NIAMEY, May 16 (Reuters) - Niger's parliament has approved more than $60 million in extra budget funds to help the government confront attacks by Tuareg rebels in the desert north which are threatening uranium mining and oil exploration.

"Today security, along with other sectors, is one of the government's priorities," Minister for Institutional Relations Salifou Madou Kelzou said after the assembly passed the 30 billion CFA francs of additional 2007 financing late on Tuesday.

Kelzou said the government was able to count on extra funds coming from contractual obligations paid by Chinese uranium and oil companies operating in the landlocked former French colony, the world's third largest producer of uranium.

Encouraged by rising demand for the mineral on international markets, Niger's government has granted a wave of fresh uranium and other exploration permits over the last year to companies from China, India, Canada, Britain and France, among others.

But the vast, northern Agadez region where most of these concessions are located has seen an upsurge in attacks this year by nomadic Tuareg rebels who have long complained of neglect by the central government in Niamey.

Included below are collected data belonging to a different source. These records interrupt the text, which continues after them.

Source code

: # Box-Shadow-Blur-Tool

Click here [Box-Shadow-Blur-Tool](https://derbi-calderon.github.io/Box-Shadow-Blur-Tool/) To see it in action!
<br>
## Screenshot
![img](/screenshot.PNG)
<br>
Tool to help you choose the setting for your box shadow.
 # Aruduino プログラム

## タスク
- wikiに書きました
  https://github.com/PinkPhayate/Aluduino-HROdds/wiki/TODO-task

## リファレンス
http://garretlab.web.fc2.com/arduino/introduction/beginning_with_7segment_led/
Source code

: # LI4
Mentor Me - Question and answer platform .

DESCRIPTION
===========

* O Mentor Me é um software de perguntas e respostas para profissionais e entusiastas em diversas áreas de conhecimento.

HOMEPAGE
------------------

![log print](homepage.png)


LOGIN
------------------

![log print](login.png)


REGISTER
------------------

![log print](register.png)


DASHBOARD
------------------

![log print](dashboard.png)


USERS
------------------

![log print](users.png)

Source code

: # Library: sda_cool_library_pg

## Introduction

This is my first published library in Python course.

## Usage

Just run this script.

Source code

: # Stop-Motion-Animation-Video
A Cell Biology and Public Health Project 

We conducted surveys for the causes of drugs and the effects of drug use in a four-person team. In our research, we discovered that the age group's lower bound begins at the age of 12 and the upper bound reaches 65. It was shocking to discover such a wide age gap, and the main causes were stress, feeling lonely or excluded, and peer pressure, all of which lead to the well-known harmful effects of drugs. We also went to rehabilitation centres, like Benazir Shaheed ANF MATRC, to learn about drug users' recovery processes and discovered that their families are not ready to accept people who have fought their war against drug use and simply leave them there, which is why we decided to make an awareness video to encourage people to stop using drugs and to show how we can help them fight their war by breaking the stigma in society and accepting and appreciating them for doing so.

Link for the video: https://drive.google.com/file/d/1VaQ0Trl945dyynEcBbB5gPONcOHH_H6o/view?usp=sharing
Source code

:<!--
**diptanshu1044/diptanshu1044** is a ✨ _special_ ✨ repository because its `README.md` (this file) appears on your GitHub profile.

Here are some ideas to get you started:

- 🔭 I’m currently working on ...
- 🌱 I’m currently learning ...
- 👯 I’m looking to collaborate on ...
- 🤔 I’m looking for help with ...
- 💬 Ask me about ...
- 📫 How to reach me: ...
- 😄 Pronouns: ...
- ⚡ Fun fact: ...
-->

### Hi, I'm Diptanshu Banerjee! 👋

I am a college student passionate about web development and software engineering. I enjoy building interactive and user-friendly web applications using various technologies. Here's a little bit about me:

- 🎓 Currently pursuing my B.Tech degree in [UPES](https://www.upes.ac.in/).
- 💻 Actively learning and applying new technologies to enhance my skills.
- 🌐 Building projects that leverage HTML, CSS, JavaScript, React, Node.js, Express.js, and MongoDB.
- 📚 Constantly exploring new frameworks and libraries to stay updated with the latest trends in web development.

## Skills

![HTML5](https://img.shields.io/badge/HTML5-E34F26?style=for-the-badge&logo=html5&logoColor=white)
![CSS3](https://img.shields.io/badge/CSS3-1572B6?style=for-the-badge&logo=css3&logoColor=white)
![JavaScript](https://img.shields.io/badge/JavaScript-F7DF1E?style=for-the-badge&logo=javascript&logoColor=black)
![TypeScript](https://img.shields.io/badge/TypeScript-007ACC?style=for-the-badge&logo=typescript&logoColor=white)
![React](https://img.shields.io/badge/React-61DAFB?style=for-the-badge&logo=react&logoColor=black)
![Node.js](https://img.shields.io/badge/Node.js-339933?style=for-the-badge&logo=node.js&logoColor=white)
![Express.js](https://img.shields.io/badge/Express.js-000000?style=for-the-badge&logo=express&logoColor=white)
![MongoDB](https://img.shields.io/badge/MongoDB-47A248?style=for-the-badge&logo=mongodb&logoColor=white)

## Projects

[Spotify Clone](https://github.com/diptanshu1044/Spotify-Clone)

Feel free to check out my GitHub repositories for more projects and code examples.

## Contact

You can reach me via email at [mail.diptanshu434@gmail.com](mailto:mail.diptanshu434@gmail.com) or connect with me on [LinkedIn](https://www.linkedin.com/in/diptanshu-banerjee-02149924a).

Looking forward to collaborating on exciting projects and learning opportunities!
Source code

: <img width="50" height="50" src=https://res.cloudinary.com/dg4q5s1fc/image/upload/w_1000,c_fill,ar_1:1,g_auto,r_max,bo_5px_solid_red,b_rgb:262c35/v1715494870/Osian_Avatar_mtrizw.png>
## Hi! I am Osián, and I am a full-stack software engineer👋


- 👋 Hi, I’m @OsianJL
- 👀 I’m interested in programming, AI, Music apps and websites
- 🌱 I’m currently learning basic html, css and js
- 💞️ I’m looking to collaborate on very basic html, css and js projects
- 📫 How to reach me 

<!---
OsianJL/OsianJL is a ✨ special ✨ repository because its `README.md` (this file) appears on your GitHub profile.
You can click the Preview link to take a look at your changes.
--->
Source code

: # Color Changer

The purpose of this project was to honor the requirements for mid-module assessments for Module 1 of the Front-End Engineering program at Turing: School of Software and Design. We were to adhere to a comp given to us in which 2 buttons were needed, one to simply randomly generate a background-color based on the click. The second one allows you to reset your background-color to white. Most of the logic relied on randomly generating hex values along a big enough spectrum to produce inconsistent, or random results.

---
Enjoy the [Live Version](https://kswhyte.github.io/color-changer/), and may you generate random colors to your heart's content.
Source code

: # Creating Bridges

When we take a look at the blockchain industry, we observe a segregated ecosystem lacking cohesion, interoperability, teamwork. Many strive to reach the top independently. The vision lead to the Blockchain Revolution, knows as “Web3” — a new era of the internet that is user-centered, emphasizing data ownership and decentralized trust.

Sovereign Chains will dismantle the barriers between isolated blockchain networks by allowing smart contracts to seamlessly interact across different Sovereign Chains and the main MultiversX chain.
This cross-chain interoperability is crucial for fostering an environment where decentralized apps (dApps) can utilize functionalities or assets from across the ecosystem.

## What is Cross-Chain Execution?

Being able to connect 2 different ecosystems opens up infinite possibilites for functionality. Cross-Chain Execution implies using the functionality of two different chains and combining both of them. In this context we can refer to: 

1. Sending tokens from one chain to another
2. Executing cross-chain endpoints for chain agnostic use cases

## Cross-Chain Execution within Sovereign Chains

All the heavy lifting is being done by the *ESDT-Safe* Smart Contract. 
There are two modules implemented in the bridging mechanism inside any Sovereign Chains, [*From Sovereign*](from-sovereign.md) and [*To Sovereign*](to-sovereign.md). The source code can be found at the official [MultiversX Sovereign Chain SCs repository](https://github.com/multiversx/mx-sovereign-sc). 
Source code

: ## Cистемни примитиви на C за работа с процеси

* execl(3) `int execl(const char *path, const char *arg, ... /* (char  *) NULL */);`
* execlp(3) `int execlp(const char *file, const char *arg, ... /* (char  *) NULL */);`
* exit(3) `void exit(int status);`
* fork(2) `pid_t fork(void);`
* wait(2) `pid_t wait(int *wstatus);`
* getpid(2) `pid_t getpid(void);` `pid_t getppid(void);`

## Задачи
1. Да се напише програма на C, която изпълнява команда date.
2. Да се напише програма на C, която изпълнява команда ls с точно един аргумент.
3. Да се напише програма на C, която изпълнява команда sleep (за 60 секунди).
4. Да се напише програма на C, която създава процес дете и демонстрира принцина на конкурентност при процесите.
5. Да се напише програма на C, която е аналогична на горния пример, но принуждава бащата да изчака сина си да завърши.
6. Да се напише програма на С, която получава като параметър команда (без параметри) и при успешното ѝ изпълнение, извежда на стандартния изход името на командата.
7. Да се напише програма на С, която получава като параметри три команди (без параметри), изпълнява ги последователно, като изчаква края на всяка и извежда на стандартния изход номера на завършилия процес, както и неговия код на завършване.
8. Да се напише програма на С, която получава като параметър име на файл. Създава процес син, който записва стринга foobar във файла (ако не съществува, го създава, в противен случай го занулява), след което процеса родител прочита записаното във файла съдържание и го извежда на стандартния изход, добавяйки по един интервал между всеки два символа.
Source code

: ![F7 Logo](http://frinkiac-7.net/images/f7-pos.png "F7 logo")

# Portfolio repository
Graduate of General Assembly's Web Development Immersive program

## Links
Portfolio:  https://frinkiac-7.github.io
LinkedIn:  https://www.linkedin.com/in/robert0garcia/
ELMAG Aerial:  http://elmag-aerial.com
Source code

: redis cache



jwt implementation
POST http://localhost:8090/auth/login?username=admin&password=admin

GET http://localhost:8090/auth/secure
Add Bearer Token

The rebels fighting as the Niger Movement for Justice (MNJ) demand that income from natural resources be more fairly shared out. They attacked a French-run uranium mine near the Algerian border last month and have warned employees of the Chinese National Petroleum Corp (CNPC) to leave the region.

Niger's government, while refusing to recognise the MNJ and dismissing its fighters as bandits and drug-traffickers, has been forced to send army reinforcements to the north, pushing some of the rebels over the border into Mali.

"The government will use these resources to guarantee the best possible development prospects for Niger, whether it be for security, rural development or infrastructure," Kelzou said. Health and education will not be neglected, he added.

Despite mineral riches which, besides uranium and oil, include iron ore, coal, copper, silver, platinum, vanadium, titanium and lithium, Niger was listed bottom of a 2006 U.N. development index ranking countries by quality of life.

Uranium is used as a nuclear fuel in power stations and atomic submarines and vessels, in the production of nuclear weapons and armour-piercing bullets and in the aviation sector.

Military experts say Niger's northern rebels come from the numerous ethnic Tuareg, Arab and Toubou groups which staged an uprising in the 1990s demanding more autonomy from the black African-dominated government in Niamey.

Most groups accepted peace deals in 1995 but insecurity remains rife, with frequent acts of banditry, carjacking and kidnapping by former rebels who say they are still marginalised.